Problem details ▸ Output the data exactly, with every line intact.

Records for this exercise ▸
########################################
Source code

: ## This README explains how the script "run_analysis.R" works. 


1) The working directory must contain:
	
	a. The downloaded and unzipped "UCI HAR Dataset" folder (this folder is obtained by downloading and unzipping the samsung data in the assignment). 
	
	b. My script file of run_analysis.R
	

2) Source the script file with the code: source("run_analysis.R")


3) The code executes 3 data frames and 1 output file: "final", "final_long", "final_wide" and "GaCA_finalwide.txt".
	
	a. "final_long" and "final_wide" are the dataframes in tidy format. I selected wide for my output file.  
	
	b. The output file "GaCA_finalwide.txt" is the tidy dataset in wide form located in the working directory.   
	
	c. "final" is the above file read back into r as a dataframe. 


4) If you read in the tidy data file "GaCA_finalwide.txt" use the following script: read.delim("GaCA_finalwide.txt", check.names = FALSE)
########################################
Finished exercise ▸
Source code

: ## This README explains how the script "run_analysis.R" works. 


1) The working directory must contain:
	
	a. The downloaded and unzipped "UCI HAR Dataset" folder (this folder is obtained by downloading and unzipping the samsung data in the assignment). 
	
	b. My script file of run_analysis.R
	

2) Source the script file with the code: source("run_analysis.R")


3) The code executes 3 data frames and 1 output file: "final", "final_long", "final_wide" and "GaCA_finalwide.txt".
	
	a. "final_long" and "final_wide" are the dataframes in tidy format. I selected wide for my output file.  
	
	b. The output file "GaCA_finalwide.txt" is the tidy dataset in wide form located in the working directory.   
	
	c. "final" is the above file read back into r as a dataframe. 


4) If you read in the tidy data file "GaCA_finalwide.txt" use the following script: read.delim("GaCA_finalwide.txt", check.names = FALSE)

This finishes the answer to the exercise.